• **WORK TASK**: Transcribe nothing except the lines below that run from the one with "- Chọn tab tương ứng" to the one with "Download Link: https://obsidian.md/download", ends included, and do not copy any picture.

• **DATA**:
-- Opening Marker --
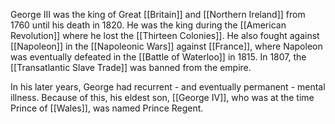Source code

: George III was the king of Great [[Britain]] and [[Northern Ireland]] from 1760 until his death in 1820. He was the king during the [[American Revolution]] where he lost the [[Thirteen Colonies]]. He also fought against [[Napoleon]] in the [[Napoleonic Wars]] against [[France]], where Napoleon was eventually defeated in the [[Battle of Waterloo]] in 1815. In 1807, the [[Transatlantic Slave Trade]] was banned from the empire.

In his later years, George had recurrent - and eventually permanent - mental illness. Because of this, his eldest son, [[George IV]], who was at the time Prince of [[Wales]], was named Prince Regent.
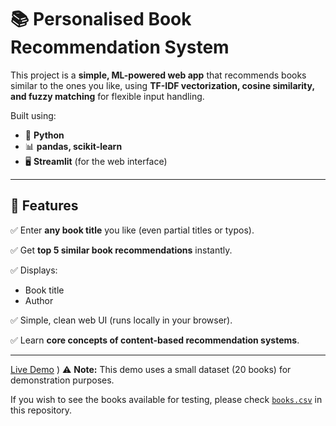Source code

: # 📚 Personalised Book Recommendation System

This project is a **simple, ML-powered web app** that recommends books similar to the ones you like, using **TF-IDF vectorization, cosine similarity, and fuzzy matching** for flexible input handling.

Built using:
- 🐍 **Python**
- 📊 **pandas, scikit-learn**
- 🖥️ **Streamlit** (for the web interface)
 
---

## 🚀 Features

✅ Enter **any book title** you like (even partial titles or typos).  

✅ Get **top 5 similar book recommendations** instantly.

✅ Displays:
- Book title
- Author

✅ Simple, clean web UI (runs locally in your browser).

✅ Learn **core concepts of content-based recommendation systems**.

---

[Live Demo](https://book-recommendation-system-24.streamlit.app/)
)
⚠️ **Note:** This demo uses a small dataset (20 books) for demonstration purposes.

If you wish to see the books available for testing, please check [`books.csv`](./books.csv) in this repository.
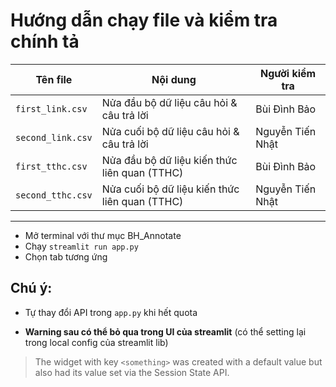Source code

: # Hướng dẫn chạy file và kiểm tra chính tả

| Tên file          | Nội dung                     | Người kiểm tra     |
|-------------------|------------------------------|---------------------|
| `first_link.csv`    | Nửa đầu bộ dữ liệu câu hỏi & câu trả lời      | Bùi Đình Bảo        |
| `second_link.csv`    | Nửa cuối bộ dữ liệu câu hỏi & câu trả lời | Nguyễn Tiến Nhật          |
| `first_tthc.csv`  | Nửa đầu bộ dữ liệu kiến thức liên quan (TTHC)        | Bùi Đình Bảo            |
| `second_tthc.csv`       | Nửa cuối bộ dữ liệu kiến thức liên quan (TTHC)       | Nguyễn Tiến Nhật          |

---
- Mở terminal với thư mục BH_Annotate
- Chạy `streamlit run app.py`
- Chọn tab tương ứng

## Chú ý:

- Tự thay đổi API trong `app.py` khi hết quota

- **Warning sau có thể bỏ qua trong UI của streamlit** (có thể setting lại trong local config của streamlit lib)

> The widget with key `<something>` was created with a default value but also had its value set via the Session State API.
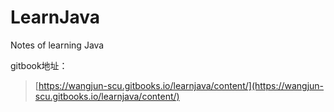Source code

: # LearnJava

Notes of learning Java

gitbook地址：

> [https://wangjun-scu.gitbooks.io/learnjava/content/](https://wangjun-scu.gitbooks.io/learnjava/content/)



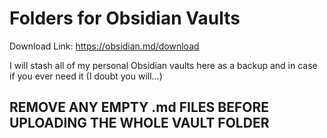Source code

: # Folders for Obsidian Vaults

Download Link: https://obsidian.md/download

I will stash all of my personal Obsidian vaults here as a backup and in case if you ever need it (I doubt you will...)

## REMOVE ANY EMPTY .md FILES BEFORE UPLOADING THE WHOLE VAULT FOLDER
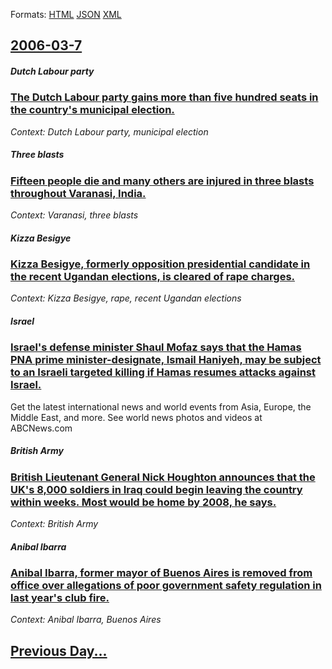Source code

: 
Formats: [HTML](2006/03/7/index.html)  [JSON](2006/03/7/index.json)  [XML](2006/03/7/index.xml)  

## [2006-03-7](/news/2006/03/7/index.md)

##### Dutch Labour party
### [ The Dutch Labour party gains more than five hundred seats in the country's municipal election. ](/news/2006/03/7/the-dutch-labour-party-gains-more-than-five-hundred-seats-in-the-country-s-municipal-election.md)
_Context: Dutch Labour party, municipal election_

##### Three blasts
### [ Fifteen people die and many others are injured in three blasts throughout Varanasi, India. ](/news/2006/03/7/fifteen-people-die-and-many-others-are-injured-in-three-blasts-throughout-varanasi-india.md)
_Context: Varanasi, three blasts_

##### Kizza Besigye
### [ Kizza Besigye, formerly opposition presidential candidate in the recent Ugandan elections, is cleared of rape charges.](/news/2006/03/7/kizza-besigye-formerly-opposition-presidential-candidate-in-the-recent-ugandan-elections-is-cleared-of-rape-charges.md)
_Context: Kizza Besigye, rape, recent Ugandan elections_

##### Israel
### [ Israel's defense minister Shaul Mofaz says that the Hamas PNA prime minister-designate, Ismail Haniyeh, may be subject to an Israeli targeted killing if Hamas resumes attacks against Israel. ](/news/2006/03/7/israel-s-defense-minister-shaul-mofaz-says-that-the-hamas-pna-prime-minister-designate-ismail-haniyeh-may-be-subject-to-an-israeli-target.md)
Get the latest international news and world events from Asia, Europe, the Middle East, and more. See world news photos and videos at ABCNews.com

##### British Army
### [ British Lieutenant General Nick Houghton announces that the UK's 8,000 soldiers in Iraq could begin leaving the country within weeks. Most would be home by 2008, he says. ](/news/2006/03/7/british-lieutenant-general-nick-houghton-announces-that-the-uk-s-8-000-soldiers-in-iraq-could-begin-leaving-the-country-within-weeks-most.md)
_Context: British Army_

##### Anibal Ibarra
### [ Anibal Ibarra, former mayor of Buenos Aires is removed from office over allegations of poor government safety regulation in last year's club fire. ](/news/2006/03/7/anibal-ibarra-former-mayor-of-buenos-aires-is-removed-from-office-over-allegations-of-poor-government-safety-regulation-in-last-year-s-clu.md)
_Context: Anibal Ibarra, Buenos Aires_

## [Previous Day...](/news/2006/03/6/index.md)

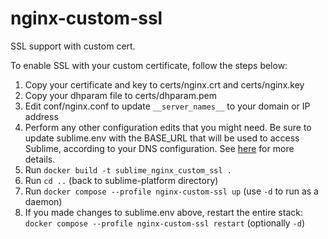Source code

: # nginx-custom-ssl

SSL support with custom cert.

To enable SSL with your custom certificate, follow the steps below:

1. Copy your certificate and key to certs/nginx.crt and certs/nginx.key
2. Copy your dhparam file to certs/dhparam.pem
3. Edit conf/nginx.conf to update `__server_names__` to your domain or IP address
4. Perform any other configuration edits that you might need. Be sure to update sublime.env with the BASE_URL that will be used to access Sublime, according to your DNS configuration. See [here](https://docs.sublime.security/docs/quickstart-docker#using-a-proxy) for more details.
5. Run `docker build -t sublime_nginx_custom_ssl .`
6. Run `cd ..` (back to sublime-platform directory)
7. Run `docker compose --profile nginx-custom-ssl up` (use `-d` to run as a daemon)
8. If you made changes to sublime.env above, restart the entire stack: `docker compose --profile nginx-custom-ssl restart` (optionally `-d`)
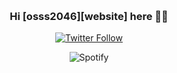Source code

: 
&nbsp;<div align="center">
### Hi [osss2046][website] here 👋👋



[![Twitter Follow](https://img.shields.io/twitter/follow/Osssssssscar?color=1DA1F2&logo=twitter&style=for-the-badge)](https://twitter.com/intent/follow?screen_name=Osssssssscar)




![Spotify](https://open.spotify.com/user/12149246790?si=6010cc35717e4f38)

</div>

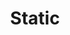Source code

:---
types: "word"

title: "Static"

categories: ['']

tags: ['Static']

arabic: ['ثابتة']

publishers: ['خوارزميات الذكاء الاصطناعي في تحليل النص العربي']

types: "word"

slug: ""
---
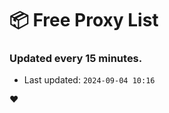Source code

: # :package: Free Proxy List
### Updated every 15 minutes.

- Last updated: `2024-09-04 10:16`

:heart:
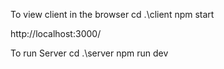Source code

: To view client in the browser
cd .\client
npm start

http://localhost:3000/


To run Server
cd .\server
npm run dev 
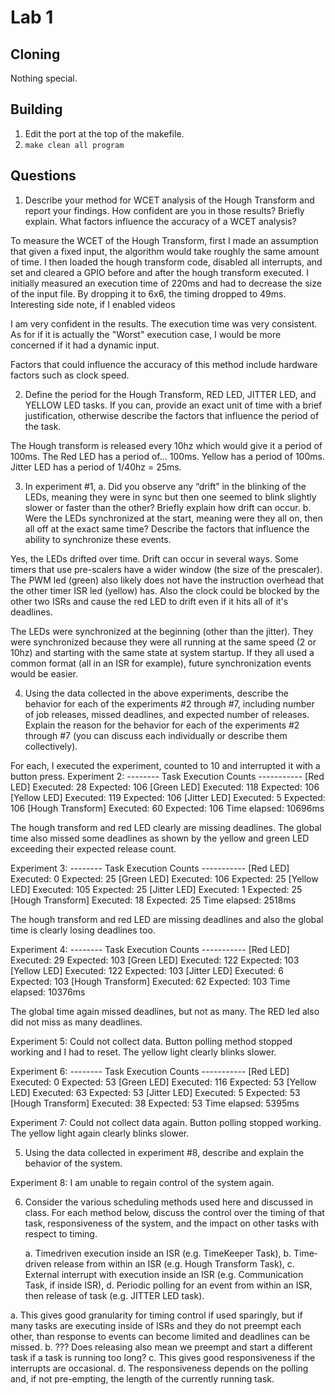 # Lab 1

## Cloning
Nothing special.

## Building
1. Edit the port at the top of the makefile.
2. `make clean all program`

## Questions
1. Describe your method for WCET analysis of the Hough Transform and report
   your findings. How confident are you in those results? Briefly explain.
   What factors influence the accuracy of a WCET analysis?

To measure the WCET of the Hough Transform, first I made an assumption that given
a fixed input, the algorithm would take roughly the same amount of time. I then
loaded the hough transform code, disabled all interrupts, and set and cleared a
GPIO before and after the hough transform executed. I initially measured an
execution time of 220ms and had to decrease the size of the input file. By
dropping it to 6x6, the timing dropped to 49ms. Interesting side note, if I
enabled videos

I am very confident in the results. The execution time was very consistent. As
for if it is actually the "Worst" execution case, I would be more concerned if
it had a dynamic input.

Factors that could influence the accuracy of this method include hardware
factors such as clock speed.

2. Define the period for the Hough Transform, RED LED, JITTER LED, and YELLOW
   LED tasks. If you can, provide an exact unit of time with a brief
   justification, otherwise describe the factors that influence the period of
   the task.

The Hough transform is released every 10hz which would give it a period of
100ms.
The Red LED has a period of... 100ms.
Yellow has a period of 100ms.
Jitter LED has a period of 1/40hz = 25ms.

3. In experiment #1,
   a. Did you observe any “drift” in the blinking of the LEDs, meaning they
      were in sync but then one seemed to blink slightly slower or faster than
      the other? Briefly explain how drift can occur.
   b. Were the LEDs synchronized at the start, meaning were they all on, then
      all off at the exact same time? Describe the factors that influence the
      ability to synchronize these events.

Yes, the LEDs drifted over time. Drift can occur in several ways. Some timers
that use pre-scalers have a wider window (the size of the prescaler). The PWM
led (green) also likely does not have the instruction overhead that the other
timer ISR led (yellow) has. Also the clock could be blocked by the other two
ISRs and cause the red LED to drift even if it hits all of it's deadlines.

The LEDs were synchronized at the beginning (other than the jitter). They were
synchronized because they were all running at the same speed (2 or 10hz) and
starting with the same state at system startup. If they all used a common format
(all in an ISR for example), future synchronization events would be easier.

4. Using the data collected in the above experiments, describe the behavior
   for each of the experiments #2 through #7, including number of job releases,
   missed deadlines, and expected number of releases. Explain the reason for
   the behavior for each of the experiments #2 through #7 (you can discuss each
   individually or describe them collectively).

For each, I executed the experiment, counted to 10 and interrupted it with a button press.
Experiment 2:
-------- Task Execution Counts -----------
[Red LED]       Executed: 28    Expected: 106
[Green LED]     Executed: 118   Expected: 106
[Yellow LED]    Executed: 119   Expected: 106
[Jitter LED]    Executed: 5     Expected: 106
[Hough Transform]       Executed: 60    Expected: 106
Time elapsed: 10696ms

The hough transform and red LED clearly are missing deadlines. The global time also missed some deadlines as shown by the yellow and green LED exceeding their expected release count.

Experiment 3:
-------- Task Execution Counts -----------
[Red LED]       Executed: 0     Expected: 25
[Green LED]     Executed: 106   Expected: 25
[Yellow LED]    Executed: 105   Expected: 25
[Jitter LED]    Executed: 1     Expected: 25
[Hough Transform]       Executed: 18    Expected: 25
Time elapsed: 2518ms

The hough transform and red LED are missing deadlines and also the global time is clearly losing deadlines too.

Experiment 4:
-------- Task Execution Counts -----------
[Red LED]       Executed: 29    Expected: 103
[Green LED]     Executed: 122   Expected: 103
[Yellow LED]    Executed: 122   Expected: 103
[Jitter LED]    Executed: 6     Expected: 103
[Hough Transform]       Executed: 62    Expected: 103
Time elapsed: 10376ms

The global time again missed deadlines, but not as many. The RED led also did not miss as many deadlines.

Experiment 5:
 Could not collect data. Button polling method stopped working and I had to reset. The yellow light clearly blinks slower.

Experiment 6:
-------- Task Execution Counts -----------
[Red LED]       Executed: 0     Expected: 53
[Green LED]     Executed: 116   Expected: 53
[Yellow LED]    Executed: 63    Expected: 53
[Jitter LED]    Executed: 5     Expected: 53
[Hough Transform]       Executed: 38    Expected: 53
Time elapsed: 5395ms


Experiment 7:
 Could not collect data again. Button polling stopped working. The yellow light again clearly blinks slower.

5. Using the data collected in experiment #8, describe and explain the
   behavior of the system.

Experiment 8: I am unable to regain control of the system again.


6. Consider the various scheduling methods used here and discussed in class.
   For each method below, discuss the control over the timing of that task,
   responsiveness of the system, and the impact on other tasks with respect to
   timing.

   a. Time­driven execution inside an ISR (e.g. Time­Keeper Task),
   b. Time­driven release from within an ISR (e.g. Hough Transform Task),
   c. External interrupt with execution inside an ISR (e.g. Communication Task, if inside ISR),
   d. Periodic polling for an event from within an ISR, then release of task (e.g. JITTER LED task).

a. This gives good granularity for timing control if used sparingly, but if many
   tasks are executing inside of ISRs and they do not preempt each other, than
   response to events can become limited and deadlines can be missed.
b. ??? Does releasing also mean we preempt and start a different task if a task
   is running too long?
c. This gives good responsiveness if the interrupts are occasional.
d. The responsiveness depends on the polling and, if not pre-empting, the length
   of the currently running task.
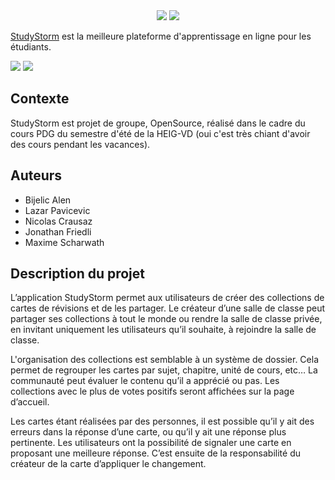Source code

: <div align="center">
  <img src="https://user-images.githubusercontent.com/6887819/186343424-9262d753-1b96-410f-bd3d-5d3b3eea4518.svg" \>
  <img src="https://user-images.githubusercontent.com/6887819/186343452-a07e99be-9483-40ab-bf2a-5db76404a4b1.svg" \>
</div>

[StudyStorm](https://studystorm.net) est la meilleure plateforme d'apprentissage en ligne pour les étudiants.

[![](https://img.shields.io/badge/licence-MIT-blue.svg)](https://opensource.org/licenses/MIT)
![](https://img.shields.io/badge/version-1.0.0-blue.svg)

## Contexte
StudyStorm est projet de groupe, OpenSource, réalisé dans le cadre du cours PDG du semestre d'été de la HEIG-VD (oui c'est très chiant d'avoir des cours pendant les vacances).

## Auteurs

- Bijelic Alen
- Lazar Pavicevic
- Nicolas Crausaz
- Jonathan Friedli
- Maxime Scharwath

## Description du projet
L’application StudyStorm permet aux utilisateurs de créer des collections de cartes de révisions et de les partager. Le créateur d’une salle de classe peut partager ses collections à tout le monde ou rendre la salle de classe privée, en invitant uniquement les utilisateurs qu’il souhaite, à rejoindre la salle de classe.

L'organisation des collections est semblable à un système de dossier. Cela permet de regrouper les cartes par sujet, chapitre, unité de cours, etc… La communauté peut évaluer le contenu qu’il a apprécié ou pas. Les collections avec le plus de votes positifs seront affichées sur la page d’accueil.

Les cartes étant réalisées par des personnes, il est possible qu’il y ait des erreurs dans la réponse d’une carte, ou qu’il y ait une réponse plus pertinente. Les utilisateurs ont la possibilité de signaler une carte en proposant une meilleure réponse. C’est ensuite de la responsabilité du créateur de la carte d’appliquer le changement.
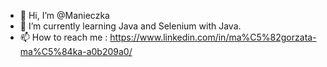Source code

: - 👋 Hi, I’m @Manieczka
- 🌱 I’m currently learning Java and Selenium with Java.
- 📫 How to reach me : https://www.linkedin.com/in/ma%C5%82gorzata-ma%C5%84ka-a0b209a0/

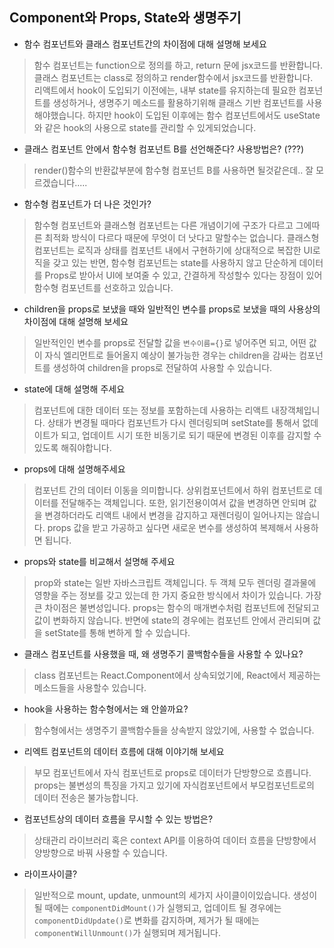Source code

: ## Component와 Props, State와 생명주기

- 함수 컴포넌트와 클래스 컴포넌트간의 차이점에 대해 설명해 보세요
> 함수 컴포넌트는 function으로 정의를 하고, return 문에 jsx코드를 반환합니다. 클래스 컴포넌트는 class로 정의하고 render함수에서 jsx코드를 반환합니다.</br>
리액트에서 hook이 도입되기 이전에는, 내부 state를 유지하는데 필요한 컴포넌트를 생성하거나, 생명주기 메소드를 활용하기위해 클래스 기반 컴포넌트를 사용해야했습니다. 하지만 hook이 도입된 이후에는 함수 컴포넌트에서도 useState와 같은 hook의 사용으로 state를 관리할 수 있게되었습니다.

- 클래스 컴포넌트 안에서 함수형 컴포넌트 B를 선언해준다? 사용방법은? (???)
> render()함수의 반환값부분에 함수형 컴포넌트 B를 사용하면 될것같은데.. 잘 모르겠습니다.....

- 함수형 컴포넌트가 더 나은 것인가?
> 함수형 컴포넌트와 클래스형 컴포넌트는 다른 개념이기에 구조가 다르고 그에따른 최적화 방식이 다르다 때문에 무엇이 더 낫다고 말할수는 없습니다.
클래스형 컴포넌트는 로직과 상태를 컴포넌트 내에서 구현하기에 상대적으로 복잡한 UI로직을 갖고 있는 반면, 함수형 컴포넌트는 state를 사용하지 않고 단순하게 데이터를 Props로 받아서 UI에 보여줄 수 있고, 간결하게 작성할수 있다는 장점이 있어 함수형 컴포넌트를 선호하고 있습니다.

- children을 props로 보냈을 때와 일반적인 변수를 props로 보냈을 때의 사용상의 차이점에 대해 설명해 보세요
>일반적인인 변수를 props로 전달할 값을 `변수이름={}`로 넣어주면 되고, 어떤 값이 자식 엘리먼트로 들어올지 예상이 불가능한 경우는 children을 감싸는 컴포넌트를 생성하여 children을 props로 전달하여 사용할 수 있습니다. 

- state에 대해 설명해 주세요
>컴포넌트에 대한 데이터 또는 정보를 포함하는데 사용하는 리액트 내장객체입니다. 상태가 변경될 때마다 컴포넌트가 다시 렌더링되며 setState를 통해서 없데이트가 되고, 업데이트 시기 또한 비동기로 되기 때문에 변경된 이후를 감지할 수 있도록 해줘야합니다.

- props에 대해 설명해주세요
> 컴포넌트 간의 데이터 이동을 의미합니다. 상위컴포넌트에서 하위 컴포넌트로 데이터를 전달해주는 객체입니다. 또한, 읽기전용이여서 값을 변경하면 안되며 값을 변경하더라도 리액트 내에서 변경을 감지하고 재렌더링이 일어나지는 않습니다. props 값을 받고 가공하고 싶다면 새로운 변수를 생성하여 복제해서 사용하면 됩니다.

- props와 state를 비교해서 설명해 주세요
> prop와 state는 일반 자바스크립트 객체입니다. 두 객체 모두 렌더링 결과물에 영향을 주는 정보를 갖고 있는데 한 가지 중요한 방식에서 차이가 있습니다. 가장 큰 차이점은 불변성입니다. props는 함수의 매개변수처럼 컴포넌트에 전달되고 값이 변화하지 않습니다. 반면에 state의 경우에는 컴포넌트 안에서 관리되며 값을 setState를 통해 변하게 할 수 있습니다.

- 클래스 컴포넌트를 사용했을 때, 왜 생명주기 콜백함수들을 사용할 수 있나요?
> class 컴포넌트는 React.Component에서 상속되었기에, React에서 제공하는 메소드들을 사용할수 있습니다.

- hook을 사용하는 함수형에서는 왜 안쓸까요?
> 함수형에서는 생명주기 콜백함수들을 상속받지 않았기에, 사용할 수 없습니다.

- 리엑트 컴포넌트의 데이터 흐름에 대해 이야기해 보세요
> 부모 컴포넌트에서 자식 컴포넌트로 props로 데이터가 단방향으로 흐릅니다. props는 불변성의 특징을 가지고 있기에 자식컴포넌트에서 부모컴포넌트로의 데이터 전송은 불가능합니다.

- 컴포넌트상의 데이터 흐름을 무시할 수 있는 방법은?
> 상태관리 라이브러리 혹은 context API를 이용하여 데이터 흐름을 단방향에서 양방향으로 바꿔 사용할 수 있습니다.

- 라이프사이클?
> 일반적으로 mount, update, unmount의 세가지 사이클이이있습니다. 생성이 될 때에는 `componentDidMount()`가 실행되고, 업데이트 될 경우에는 `componentDidUpdate()`로 변화를 감지하며, 제거가 될 때에는 `componentWillUnmount()`가 실행되며 제거됩니다.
-- Closing Marker --
• **SOLVED EXERCISE**:
- Chọn tab tương ứng

## Chú ý:

- Tự thay đổi API trong `app.py` khi hết quota

- **Warning sau có thể bỏ qua trong UI của streamlit** (có thể setting lại trong local config của streamlit lib)

> The widget with key `<something>` was created with a default value but also had its value set via the Session State API.
Source code

: # LearnJava

Notes of learning Java

gitbook地址：

> [https://wangjun-scu.gitbooks.io/learnjava/content/](https://wangjun-scu.gitbooks.io/learnjava/content/)



Source code

: # Folders for Obsidian Vaults

Download Link: https://obsidian.md/download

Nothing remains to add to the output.